Modern parenting: high school threat edition

In February, Josh and I got to go to Barcelona.  My sister came to watch the kids, and we went off on our well-deserved holiday.  My sister was fabulous, sending updates and pictures and texts about harassing the teens, and I could relax knowing all was well.

Until I got an email from our 16 year old son’s high school, stating there’d been a “threat” and the school was on lockdown.

It was evening in Barcelona, but morning in Seattle.  The threat was detected during first period, and everyone was locked into their first period classrooms.  As time ticked away and the police searched the school for the threat, we waited half a world away for an update.  My sister had plans on going for a hike – instead, she waited at the house in case she had to go get the poor boy released from the school.  Time ticked, and I was getting annoyed that there was no update.  Josh texted the boy, who texted back he was fine.  The teacher ended up turning on “Star Trek: Into the Darkness”.  Eventually we got word that the school would be closed, students released one classroom at a time, escorted by officers off campus safely.

And just when I could breathe again, I got an email from Maura’s school, which is close to the high school, stating that they went on a form of lock down as well.  They have a policy that if the high school goes on lock down, so do they.

Lovely.

But all was well, it was a hoax, we were able to chat with our son through it all.   He wasn’t phased at all, and I tried to remember accounts of my high school days, where people would set fire to bathroom trash cans just to get out of class on a nice afternoon.

It was all behind us.

Then yesterday evening, I get an automated call from the school, telling us that there was a threat of a school shooting the next day scrawled in a bathroom.  My first thought was something like “Oh you have GOT to be f***ing kidding me!”.   The principal went on about how they were working with the police, would have extra security on campus, but school would go on the next day. If students didn’t want to come in that day, they would get an excused absence.
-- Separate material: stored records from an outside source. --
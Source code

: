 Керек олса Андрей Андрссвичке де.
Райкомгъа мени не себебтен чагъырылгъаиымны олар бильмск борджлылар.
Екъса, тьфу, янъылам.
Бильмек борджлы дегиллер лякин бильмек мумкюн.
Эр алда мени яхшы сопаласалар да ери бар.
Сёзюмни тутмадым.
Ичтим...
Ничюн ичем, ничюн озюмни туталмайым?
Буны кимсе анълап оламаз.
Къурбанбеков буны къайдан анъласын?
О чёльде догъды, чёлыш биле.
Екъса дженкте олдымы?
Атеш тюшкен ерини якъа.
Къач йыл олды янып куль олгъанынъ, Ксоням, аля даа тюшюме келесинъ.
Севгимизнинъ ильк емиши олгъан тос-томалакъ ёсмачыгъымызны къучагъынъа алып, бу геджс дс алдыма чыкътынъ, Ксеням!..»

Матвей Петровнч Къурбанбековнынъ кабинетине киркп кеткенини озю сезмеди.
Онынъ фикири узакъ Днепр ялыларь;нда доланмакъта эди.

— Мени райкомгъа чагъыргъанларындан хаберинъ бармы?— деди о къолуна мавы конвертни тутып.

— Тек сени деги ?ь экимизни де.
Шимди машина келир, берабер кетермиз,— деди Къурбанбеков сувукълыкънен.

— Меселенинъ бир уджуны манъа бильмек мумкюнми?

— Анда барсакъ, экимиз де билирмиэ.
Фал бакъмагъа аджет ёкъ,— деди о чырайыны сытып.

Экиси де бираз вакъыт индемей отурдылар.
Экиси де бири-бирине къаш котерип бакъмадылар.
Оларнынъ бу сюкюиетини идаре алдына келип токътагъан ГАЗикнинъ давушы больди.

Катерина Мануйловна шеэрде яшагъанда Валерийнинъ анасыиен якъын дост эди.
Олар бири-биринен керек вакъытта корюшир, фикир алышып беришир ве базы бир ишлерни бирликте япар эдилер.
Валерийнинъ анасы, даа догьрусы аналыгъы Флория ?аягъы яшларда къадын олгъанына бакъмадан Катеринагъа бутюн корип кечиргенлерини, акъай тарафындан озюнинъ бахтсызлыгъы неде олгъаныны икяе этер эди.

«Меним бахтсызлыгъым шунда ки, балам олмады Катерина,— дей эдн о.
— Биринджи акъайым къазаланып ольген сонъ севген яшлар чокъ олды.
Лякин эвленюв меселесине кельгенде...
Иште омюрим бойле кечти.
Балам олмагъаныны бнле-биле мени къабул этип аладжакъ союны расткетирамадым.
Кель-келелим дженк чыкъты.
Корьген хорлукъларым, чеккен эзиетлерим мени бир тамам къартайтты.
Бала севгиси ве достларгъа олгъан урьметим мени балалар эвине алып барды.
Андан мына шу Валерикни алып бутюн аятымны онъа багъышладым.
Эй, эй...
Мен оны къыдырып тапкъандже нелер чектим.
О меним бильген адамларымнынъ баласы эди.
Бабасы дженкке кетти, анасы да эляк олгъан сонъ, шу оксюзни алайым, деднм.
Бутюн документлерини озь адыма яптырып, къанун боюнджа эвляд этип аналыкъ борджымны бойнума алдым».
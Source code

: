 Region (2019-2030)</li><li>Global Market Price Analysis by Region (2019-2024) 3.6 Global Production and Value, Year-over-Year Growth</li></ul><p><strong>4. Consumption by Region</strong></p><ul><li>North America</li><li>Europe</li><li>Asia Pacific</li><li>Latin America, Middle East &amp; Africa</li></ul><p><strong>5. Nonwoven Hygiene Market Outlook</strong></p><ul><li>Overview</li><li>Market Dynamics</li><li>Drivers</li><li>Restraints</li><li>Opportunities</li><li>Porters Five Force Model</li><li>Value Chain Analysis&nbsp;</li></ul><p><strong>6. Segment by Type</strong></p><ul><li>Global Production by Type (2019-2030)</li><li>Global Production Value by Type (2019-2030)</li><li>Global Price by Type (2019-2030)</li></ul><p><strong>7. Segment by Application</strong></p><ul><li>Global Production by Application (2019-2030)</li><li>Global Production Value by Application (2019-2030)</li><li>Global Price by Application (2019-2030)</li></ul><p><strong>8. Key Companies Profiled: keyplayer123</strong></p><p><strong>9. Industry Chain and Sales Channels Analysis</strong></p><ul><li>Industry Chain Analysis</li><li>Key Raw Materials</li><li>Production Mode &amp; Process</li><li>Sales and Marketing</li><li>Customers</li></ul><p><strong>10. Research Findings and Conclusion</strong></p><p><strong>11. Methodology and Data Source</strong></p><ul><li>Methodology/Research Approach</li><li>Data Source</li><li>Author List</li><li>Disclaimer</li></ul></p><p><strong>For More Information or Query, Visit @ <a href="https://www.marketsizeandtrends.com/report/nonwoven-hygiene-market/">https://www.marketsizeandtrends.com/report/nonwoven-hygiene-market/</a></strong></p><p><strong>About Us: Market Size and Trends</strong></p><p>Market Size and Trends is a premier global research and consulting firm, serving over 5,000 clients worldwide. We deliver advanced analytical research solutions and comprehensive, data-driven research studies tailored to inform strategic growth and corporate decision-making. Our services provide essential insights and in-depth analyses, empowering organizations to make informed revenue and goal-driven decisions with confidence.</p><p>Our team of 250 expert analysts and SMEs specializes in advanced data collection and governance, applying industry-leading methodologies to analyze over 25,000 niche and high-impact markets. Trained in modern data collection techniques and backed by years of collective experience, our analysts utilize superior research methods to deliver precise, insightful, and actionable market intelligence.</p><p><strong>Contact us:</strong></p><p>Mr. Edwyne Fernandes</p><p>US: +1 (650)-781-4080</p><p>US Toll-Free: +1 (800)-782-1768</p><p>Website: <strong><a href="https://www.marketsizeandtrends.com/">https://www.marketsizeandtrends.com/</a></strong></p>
Dinner conversation was a bit like “So Sean…yeah…hear anything about the shooting threat?”

Sean “Yeah, a few friends texted me about it.  Some aren’t going to school tomorrow.”

“What about you?  What do you think?”

Shrugs as only a teenage boy can do.  “Eh, I’m going.”

Meanwhile, Miriam was all “No one’s going to mess with Sean – he’s tough.  Well…tough looking.  He’s actually a big teddy bear.”

Sean grinned and said “Yeah.”

I polled friends on Facebook – because that’s what a modern mom with anxiety issues does.  All my mom friends were all “Aw hell no he’s not going to school!”  My childless friend said “What does the boy want to do?”  Dammit voice of reason!  Which is what I actually needed to hear.  The mom in me was screaming “Keep him home!  Keep him safe!”, but the rational part of my brain was thinking “These are high school kids being stupid.  They have no clue what a scribble like that does to us parents.  The world is an inherently dangerous place, and there is no way to protect them from everything.  Bad things happen. And they have cops there right now.  Really, if anyone was planning anything, it wouldn’t be for today, not with all the extra security wandering about.  Besides, do you really need to pass along your anxiety of all things down to the boy who’s feeling okay about this?  Not really.”

So my son’s at school, and I’m at home, not fretting.  Much.  I’m slightly cursing modern parenting and the special anxieties it causes, definitely cursing flippant teens who think it’s hilarious to scrawl threats in bathrooms, and saying a prayer that today and the rest of the school year goes smoothly.

I’m also considering sending a case of wine to the staff room, because they could probably use it by now.